Material shown.

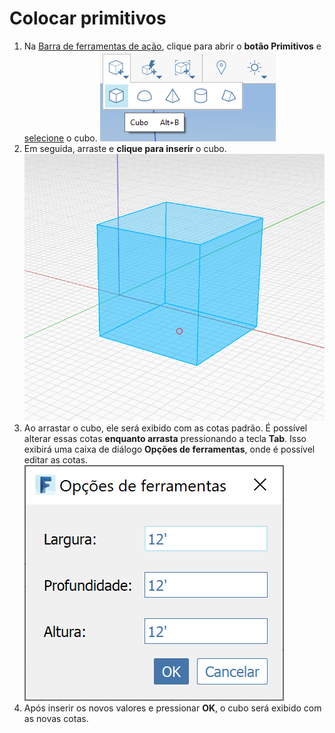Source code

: # Colocar primitivos

1. Na [Barra de ferramentas de ação](https://github.com/FormIt3D/autodesk-formit-360-windows-help/tree/c377e7b8a3b8e43e684321d0b7de867608d317a3/tool-library/tool-bars-extended.md), clique para abrir o **botão Primitivos** e [selecione](select-edge-face-or-object.md) o cubo. ![](../.gitbook/assets/primitive-cube.png)
2. Em seguida, arraste e **clique para inserir** o cubo. ![](../.gitbook/assets/image-2-%20%281%29.png)
3. Ao arrastar o cubo, ele será exibido com as cotas padrão. É possível alterar essas cotas **enquanto arrasta** pressionando a tecla **Tab**. Isso exibirá uma caixa de diálogo **Opções de ferramentas**, onde é possível editar as cotas. ![](../.gitbook/assets/image%20%281%29.png)
4. Após inserir os novos valores e pressionar **OK**, o cubo será exibido com as novas cotas.

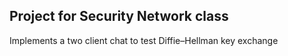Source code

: ## Project for Security Network class
 
 Implements a two client chat to test Diffie–Hellman key exchange
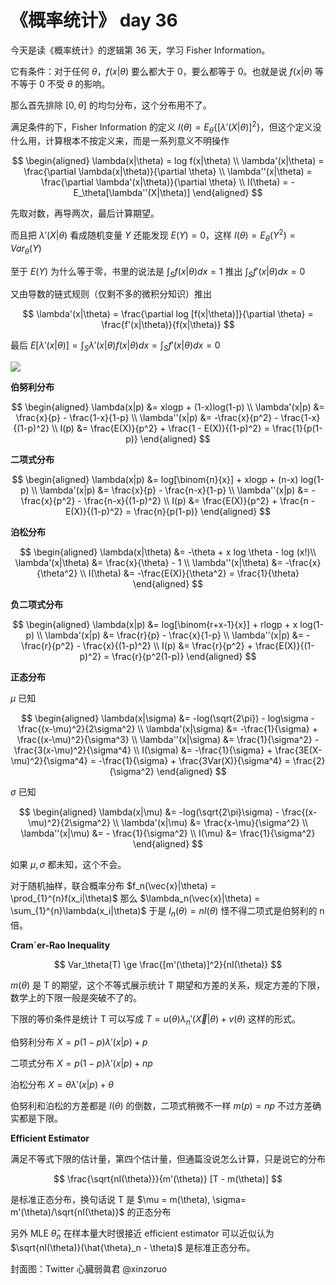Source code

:# 《概率统计》 day 36

今天是读《概率统计》的逻辑第 36 天，学习 Fisher Information。

它有条件：对于任何 $\theta$，$f(x|\theta)$ 要么都大于 0，要么都等于 0。也就是说 $f(x|\theta)$ 等不等于 0 不受 $\theta$ 的影响。

那么首先排除 $[0, \theta]$ 的均匀分布，这个分布用不了。

满足条件的下，Fisher Information 的定义 $I(\theta) = E_\theta\{[\lambda'(X|\theta)]^2\}$，但这个定义没什么用，计算根本不按定义来，而是一系列意义不明操作

$$
\begin{aligned}
\lambda(x|\theta) = log f(x|\theta) \\
\lambda'(x|\theta) = \frac{\partial \lambda(x|\theta)}{\partial \theta} \\
\lambda''(x|\theta) = \frac{\partial \lambda'(x|\theta)}{\partial \theta} \\
I(\theta) = - E_\theta[\lambda''(X|\theta)]
\end{aligned}
$$

先取对数，再导两次，最后计算期望。

而且把 $\lambda'(X|\theta)$ 看成随机变量 $Y$ 还能发现 $E(Y) = 0$，这样 $I(\theta) = E_\theta(Y^2) = Var_\theta(Y)$

至于 $E(Y)$ 为什么等于零，书里的说法是 $\int_Sf(x|\theta)dx = 1$ 推出 $\int_Sf'(x|\theta)dx = 0$

又由导数的链式规则（仅剩不多的微积分知识）推出

$$
\lambda'(x|\theta) = \frac{\partial log [f(x|\theta)]}{\partial \theta} = \frac{f'(x|\theta)}{f(x|\theta)}
$$

最后 $E[\lambda'(x|\theta)] = \int_S \lambda'(x|\theta) f(x|\theta)dx = \int_S f'(x|\theta) dx = 0$

![](https://files.mdnice.com/user/18103/5e41b4a3-6ef9-43b6-8789-edc802de34f2.jpg)

**伯努利分布**

$$
\begin{aligned}
\lambda(x|p) &= xlogp + (1-x)log(1-p) \\
\lambda'(x|p) &= \frac{x}{p} - \frac{1-x}{1-p} \\
\lambda''(x|p) &= -\frac{x}{p^2} - \frac{1-x}{(1-p)^2} \\
I(p) &= \frac{E(X)}{p^2} + \frac{1 - E(X)}{(1-p)^2} = \frac{1}{p(1-p)}
\end{aligned}
$$

<!-- 方差的倒数 -->

**二项式分布**

$$
\begin{aligned}
\lambda(x|p) &= log[\binom{n}{x}] + xlogp + (n-x) log(1-p) \\
\lambda'(x|p) &= \frac{x}{p} - \frac{n-x}{1-p} \\
\lambda''(x|p) &= -\frac{x}{p^2} - \frac{n-x}{(1-p)^2} \\
I(p) &=  \frac{E(X)}{p^2} + \frac{n - E(X)}{(1-p)^2} = \frac{n}{p(1-p)}
\end{aligned}
$$

<!-- 伯努利的 n 倍 -->

**泊松分布**

$$
\begin{aligned}
\lambda(x|\theta) &= -\theta + x log \theta - log (x!)\\
\lambda'(x|\theta) &= \frac{x}{\theta} - 1 \\
\lambda''(x|\theta) &= -\frac{x}{\theta^2} \\
I(\theta) &= -\frac{E(X)}{\theta^2} = \frac{1}{\theta}
\end{aligned}
$$

<!-- 方差的倒数 -->

**负二项式分布**

$$
\begin{aligned}
\lambda(x|p) &= log[\binom{r+x-1}{x}] + rlogp + x log(1-p) \\
\lambda'(x|p) &= \frac{r}{p} - \frac{x}{1-p} \\
\lambda''(x|p) &= - \frac{r}{p^2} - \frac{x}{(1-p)^2} \\
I(p) &= \frac{r}{p^2} + \frac{E(X)}{(1-p)^2} = \frac{r}{p^2(1-p)}
\end{aligned}
$$

**正态分布**

$\mu$ 已知

$$
\begin{aligned}
\lambda(x|\sigma) &= -log(\sqrt{2\pi}) - log\sigma - \frac{(x-\mu)^2}{2\sigma^2} \\
\lambda'(x|\sigma) &= -\frac{1}{\sigma} + \frac{(x-\mu)^2}{\sigma^3} \\
\lambda''(x|\sigma) &= \frac{1}{\sigma^2} - \frac{3(x-\mu)^2}{\sigma^4} \\
I(\sigma) &= -\frac{1}{\sigma} + \frac{3E(X-\mu)^2}{\sigma^4} = -\frac{1}{\sigma} + \frac{3Var(X)}{\sigma^4} = \frac{2}{\sigma^2}
\end{aligned}
$$

$\sigma$ 已知

$$
\begin{aligned}
\lambda(x|\mu) &= -log(\sqrt{2\pi}\sigma) - \frac{(x-\mu)^2}{2\sigma^2} \\
\lambda'(x|\mu) &= \frac{x-\mu}{\sigma^2} \\
\lambda''(x|\mu) &= - \frac{1}{\sigma^2} \\
I(\mu) &= \frac{1}{\sigma^2}
\end{aligned}
$$

<!-- 不管哪个已知，咋最后都和 $\sigma$ 有关，好神奇。至于  -->

如果 $\mu, \sigma$ 都未知，这个不会。

对于随机抽样，联合概率分布 $f_n(\vec{x}|\theta) = \prod_{1}^{n}f(x_i|\theta)$ 那么 $\lambda_n(\vec{x}|\theta) = \sum_{1}^{n}\lambda(x_i|\theta)$ 于是 $I_n(\theta) = nI(\theta)$ 怪不得二项式是伯努利的 n 倍。

**Cram´er-Rao Inequality**

$$
Var_\theta(T) \ge \frac{[m'(\theta)]^2}{nI(\theta)}
$$

$m(\theta)$ 是 T 的期望，这个不等式展示统计 T 期望和方差的关系，规定方差的下限，数学上的下限一般是突破不了的。

下限的等价条件是统计 T 可以写成 $T = u(\theta)\lambda_n'(\vec{X}|\theta) + v(\theta)$ 这样的形式。

伯努利分布 $X = p(1-p)\lambda'(x|p) + p$

二项式分布 $X = p(1-p)\lambda'(x|p) + np$

泊松分布 $X = \theta \lambda'(x|p) + \theta$

伯努利和泊松的方差都是 $I(\theta)$ 的倒数，二项式稍微不一样 $m(p) = np$ 不过方差确实都是下限。

<!-- 注：上面几个是我手算的，我相信定理，但不相信自己，可能有算错的。 -->

**Efficient Estimator**

满足不等式下限的估计量，第四个估计量，但通篇没说怎么计算，只是说它的分布

$$
\frac{\sqrt{nI(\theta)}}{m'(\theta)} [T - m(\theta)]
$$

是标准正态分布，换句话说 T 是 $\mu = m(\theta), \sigma= m'(\theta)/\sqrt{nI(\theta)}$ 的正态分布

另外 MLE $\hat{\theta}_n$ 在样本量大时很接近 efficient estimator 可以近似认为 $\sqrt{nI(\theta)}(\hat{\theta}_n - \theta)$ 是标准正态分布。

封面图：Twitter 心臓弱眞君 @xinzoruo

Task item.
An exact copy of the lines above, from the one containing "的期望，这个不等式展示统计 T 期望和方差的关系，规定方差的下限，数学上的下限一般是突破不了的。" through the one containing "泊松分布 $X = \theta \lambda'(x|p) + \theta$", is the whole of the answer.

Solution.
$m(\theta)$ 是 T 的期望，这个不等式展示统计 T 期望和方差的关系，规定方差的下限，数学上的下限一般是突破不了的。

下限的等价条件是统计 T 可以写成 $T = u(\theta)\lambda_n'(\vec{X}|\theta) + v(\theta)$ 这样的形式。

伯努利分布 $X = p(1-p)\lambda'(x|p) + p$

二项式分布 $X = p(1-p)\lambda'(x|p) + np$

泊松分布 $X = \theta \lambda'(x|p) + \theta$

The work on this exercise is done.